Part V: Investment Structures and Capital Flows

Global Energy Investment Landscape

Total global energy investment reached $3.3 trillion in 2025, marking a 2 percent increase over 2024. Notably, clean energy investment now exceeds fossil fuel investment by approximately 2:1, representing a historic inversion from patterns prevailing merely a decade ago. Solar energy has become the largest single investment item globally, outpacing all fossil fuel categories. Nuclear investment is accelerating, grid infrastructure spending is surging, and electrification investments across buildings, transport, and industry are intensifying.[21]

This investment reorientation reflects both policy interventions and market fundamentals. Declining renewable technology costs and increasing electricity demand—particularly from data centers, artificial intelligence infrastructure, and transport electrification—create fundamental economic incentives for renewable deployment independent of subsidies. Simultaneously, the Inflation Reduction Act and equivalent European initiatives have shaped investment location decisions, directing capital toward jurisdictions offering favorable tax treatment.

However, investment remains highly concentrated geographically, reinforcing structural inequalities. Africa attracts only 2 percent of global clean energy investment despite representing 20 percent of global population and exhibiting tremendous renewable energy potential. Currency depreciation and elevated interest rates have constrained emerging market access to affordable capital.[21]

Infrastructure Investment and Grid Modernization Demands

Electricity grid modernization is becoming an investment priority rivaling generation capacity expansion. US electric utilities are projected to spend nearly $208 billion on grid infrastructure in 2025 and exceed $1.1 trillion over five years, driven by data center demand, AI infrastructure requirements, and broader electrification needs. Grid constraints are becoming limiting factors for corporate expansion; supply chain managers must incorporate permitting delays and transmission capacity constraints into strategic planning.[27]

Part VI: Geopolitics of the Energy Transition: New Power Structures

Redefining Energy Security and Strategic Autonomy

Energy security is being fundamentally reconceptualized beyond fossil fuel supply sufficiency. The International Renewable Energy Agency argues that energy security must encompass renewable generation capacity, critical mineral supply chain resilience, technological sovereignty, and grid infrastructure adequacy. This redefinition simultaneously expands the scope of energy security concerns and creates opportunities for nations to pursue energy independence through domestic renewable development and mineral processing capabilities.[4]

Countries including India, Morocco, Thailand, Bangladesh, and Pakistan are investing in LNG infrastructure, renewable capacity, and battery storage to reduce import dependency and enhance strategic autonomy.

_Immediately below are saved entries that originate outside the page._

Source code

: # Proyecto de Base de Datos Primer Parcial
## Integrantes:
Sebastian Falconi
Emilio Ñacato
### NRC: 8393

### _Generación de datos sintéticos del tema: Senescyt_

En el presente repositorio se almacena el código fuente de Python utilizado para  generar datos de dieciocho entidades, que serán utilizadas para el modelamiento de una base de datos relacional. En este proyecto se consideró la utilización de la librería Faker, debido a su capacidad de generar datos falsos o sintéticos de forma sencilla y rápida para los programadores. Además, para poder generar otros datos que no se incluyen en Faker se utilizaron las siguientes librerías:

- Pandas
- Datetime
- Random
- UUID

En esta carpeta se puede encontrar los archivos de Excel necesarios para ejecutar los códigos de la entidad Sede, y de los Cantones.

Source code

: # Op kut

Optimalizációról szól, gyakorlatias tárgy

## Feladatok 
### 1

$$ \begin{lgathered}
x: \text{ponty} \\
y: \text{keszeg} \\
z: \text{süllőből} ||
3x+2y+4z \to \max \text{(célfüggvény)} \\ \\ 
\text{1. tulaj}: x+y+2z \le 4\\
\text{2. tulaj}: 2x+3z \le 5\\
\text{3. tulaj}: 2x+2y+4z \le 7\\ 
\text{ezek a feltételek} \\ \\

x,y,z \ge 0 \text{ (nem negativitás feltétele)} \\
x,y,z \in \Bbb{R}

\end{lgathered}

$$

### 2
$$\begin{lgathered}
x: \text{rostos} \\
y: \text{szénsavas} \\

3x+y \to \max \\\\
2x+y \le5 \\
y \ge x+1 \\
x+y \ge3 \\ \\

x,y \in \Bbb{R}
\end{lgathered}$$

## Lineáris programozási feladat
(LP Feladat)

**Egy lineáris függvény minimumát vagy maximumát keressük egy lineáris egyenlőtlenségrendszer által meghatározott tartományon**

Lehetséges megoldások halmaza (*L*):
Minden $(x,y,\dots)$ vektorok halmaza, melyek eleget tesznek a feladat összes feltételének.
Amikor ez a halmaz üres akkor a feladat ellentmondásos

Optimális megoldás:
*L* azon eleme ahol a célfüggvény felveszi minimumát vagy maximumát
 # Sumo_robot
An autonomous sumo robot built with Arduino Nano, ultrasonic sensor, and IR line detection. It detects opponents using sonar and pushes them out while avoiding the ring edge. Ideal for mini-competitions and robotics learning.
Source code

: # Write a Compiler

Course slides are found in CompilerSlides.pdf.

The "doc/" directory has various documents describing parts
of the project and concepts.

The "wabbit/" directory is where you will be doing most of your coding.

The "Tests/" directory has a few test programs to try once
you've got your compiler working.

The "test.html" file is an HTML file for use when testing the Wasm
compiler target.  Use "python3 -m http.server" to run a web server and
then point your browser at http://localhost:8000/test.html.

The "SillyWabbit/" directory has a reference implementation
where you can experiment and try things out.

The European Union's regulatory initiatives enforce technology standards and establish strategic supply chains for critical minerals, representing efforts to establish European control over renewable technology development. The United States' approach emphasizes domestic production of minerals, refining capacity, and renewable equipment manufacturing, positioning national security in technological and industrial terms.[28]

Localization and Decentralization Paradigm

Distributed renewable energy systems, battery storage, and smart grid technologies are enabling energy system decentralization at community and regional scales. This shift reduces dependency on centralized generation and long-distance transmission, offering resilience advantages. Decentralized systems exhibit greater resilience to infrastructure disruptions; if portions of a network are compromised by natural disasters, cyber attacks, or physical conflict, other sections can continue functioning.[29][30]

Localization and decentralization are becoming policy priorities for developing nations seeking to optimize development outcomes while reducing import dependency. Africa's DRC, Kenya, and Nigeria are decentralizing distributed renewable energy regulation, empowering provincial and local authorities to approve projects aligned with regional development priorities. This approach allows local authorities to attract private investment, generate licensing revenue, and ensure energy access tailored to local industrial and agricultural needs.[29]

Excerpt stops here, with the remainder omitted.